(Records for this exercise Opens)
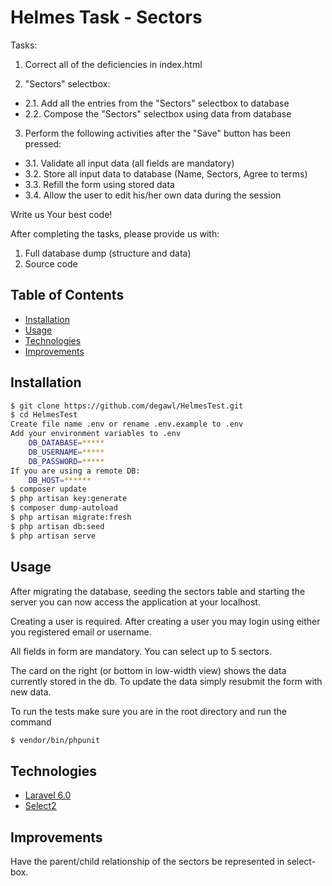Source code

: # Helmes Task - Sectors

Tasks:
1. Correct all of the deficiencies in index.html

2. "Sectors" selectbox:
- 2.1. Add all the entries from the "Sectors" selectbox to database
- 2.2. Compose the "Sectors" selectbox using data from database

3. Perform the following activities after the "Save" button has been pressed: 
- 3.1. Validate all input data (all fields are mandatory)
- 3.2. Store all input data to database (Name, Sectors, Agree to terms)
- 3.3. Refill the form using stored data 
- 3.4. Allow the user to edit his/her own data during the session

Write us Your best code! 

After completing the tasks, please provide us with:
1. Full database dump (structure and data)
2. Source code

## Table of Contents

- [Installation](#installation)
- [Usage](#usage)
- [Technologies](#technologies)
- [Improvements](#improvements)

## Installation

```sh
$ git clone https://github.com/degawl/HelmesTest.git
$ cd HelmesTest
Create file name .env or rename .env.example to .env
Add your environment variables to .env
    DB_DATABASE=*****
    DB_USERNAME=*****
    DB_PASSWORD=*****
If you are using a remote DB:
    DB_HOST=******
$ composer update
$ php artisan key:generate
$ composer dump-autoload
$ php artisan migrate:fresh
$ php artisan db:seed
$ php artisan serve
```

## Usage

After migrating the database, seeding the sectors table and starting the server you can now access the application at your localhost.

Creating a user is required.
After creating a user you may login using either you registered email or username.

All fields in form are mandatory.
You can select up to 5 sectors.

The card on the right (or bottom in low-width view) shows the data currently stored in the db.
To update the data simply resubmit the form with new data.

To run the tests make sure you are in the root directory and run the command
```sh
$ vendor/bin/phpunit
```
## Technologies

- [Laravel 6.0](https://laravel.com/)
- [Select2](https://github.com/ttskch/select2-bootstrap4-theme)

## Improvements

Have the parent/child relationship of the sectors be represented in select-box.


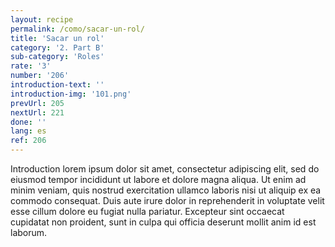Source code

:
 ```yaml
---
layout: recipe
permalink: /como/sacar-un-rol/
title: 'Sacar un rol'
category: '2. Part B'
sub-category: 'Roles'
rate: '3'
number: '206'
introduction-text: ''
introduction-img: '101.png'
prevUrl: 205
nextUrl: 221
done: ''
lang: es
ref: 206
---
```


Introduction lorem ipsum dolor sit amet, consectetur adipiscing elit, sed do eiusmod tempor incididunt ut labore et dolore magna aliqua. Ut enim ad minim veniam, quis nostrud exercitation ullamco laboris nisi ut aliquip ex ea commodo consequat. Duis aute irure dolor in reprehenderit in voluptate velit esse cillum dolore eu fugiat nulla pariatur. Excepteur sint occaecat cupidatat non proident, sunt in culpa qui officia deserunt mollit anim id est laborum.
(Records for this exercise Closes)
> _What needs to be done_
Go line by line through the data above and report each one that holds the string "from".

> _Exercise result_
- 2.1. Add all the entries from the "Sectors" selectbox to database
- 2.2. Compose the "Sectors" selectbox using data from database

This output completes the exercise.